Resource Skip Upsert Fail (default)
Database pre-check metadata → tolerate (hydrate sequence) same — never dropped (contains all collections + rows) throw
Table pre-check metadata → tolerate (hydrate sequence) same — never dropped (contains all rows) throw
Attribute pre-check attributes → tolerate pre-check + source.updatedAt > dest.updatedAtdeleteAttribute + recreate; else tolerate throw
Index pre-check indexes → tolerate same updatedAt gate → deleteIndex + recreate; else tolerate throw
Row existing skipDuplicates(createDocuments) existing upsertDocuments plain createDocuments

Why pre-check over try/catch

Migration is a sequential single-writer. The race-condition justification for exception-driven control flow doesn't apply, so pre-check reads top-to-bottom without using exceptions for control flow. On OnDuplicate::Fail (the default) the pre-check is gated off — fresh-migration paths pay zero overhead.

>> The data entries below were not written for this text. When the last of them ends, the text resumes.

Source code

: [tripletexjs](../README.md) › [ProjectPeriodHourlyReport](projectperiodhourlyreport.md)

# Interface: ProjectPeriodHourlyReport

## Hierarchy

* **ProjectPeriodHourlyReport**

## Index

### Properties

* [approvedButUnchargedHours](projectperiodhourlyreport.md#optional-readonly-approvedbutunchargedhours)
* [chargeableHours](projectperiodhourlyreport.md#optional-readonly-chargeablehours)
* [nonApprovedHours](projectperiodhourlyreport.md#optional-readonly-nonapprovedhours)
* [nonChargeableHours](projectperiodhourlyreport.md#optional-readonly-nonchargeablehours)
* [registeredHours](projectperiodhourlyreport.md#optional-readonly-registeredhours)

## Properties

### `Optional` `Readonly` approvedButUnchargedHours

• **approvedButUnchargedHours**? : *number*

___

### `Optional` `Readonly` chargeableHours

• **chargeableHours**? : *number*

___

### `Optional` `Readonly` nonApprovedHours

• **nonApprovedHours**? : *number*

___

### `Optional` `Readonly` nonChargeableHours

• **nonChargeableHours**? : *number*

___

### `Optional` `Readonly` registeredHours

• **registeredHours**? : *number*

Why only attributes/indexes get the updatedAt drop+recreate

  • Databases and tables contain user data. Dropping is never acceptable.
  • Attribute drop+recreate wipes that column's data; the follow-up row Upsert repopulates it, so the end state is correct.
  • Index drop+recreate costs only rebuild time; no data loss.

Zero library changes

All of this uses existing utopia-php/database APIs:

  • getDocument(collection, id) for pre-check
  • deleteAttribute / deleteIndex for the Upsert drop path
  • skipDuplicates() (5.3.22) for row-level Skip
  • upsertDocuments() (existing) for row-level Upsert

No database library bump required.

Test plan

  • testAppwriteMigrationRowsOnDuplicate in appwrite/appwrite PR #11910 passes end-to-end (three scenarios: fresh, Skip re-run, Upsert re-run).
  • Re-run migration with changed attribute type on source → destination column dropped + recreated (in Upsert mode only).
  • Re-run migration with unchanged source → no drops, second run idempotent.
  • vendor/bin/pint --test passes.
  • vendor/bin/phpstan analyse --level 3 src passes.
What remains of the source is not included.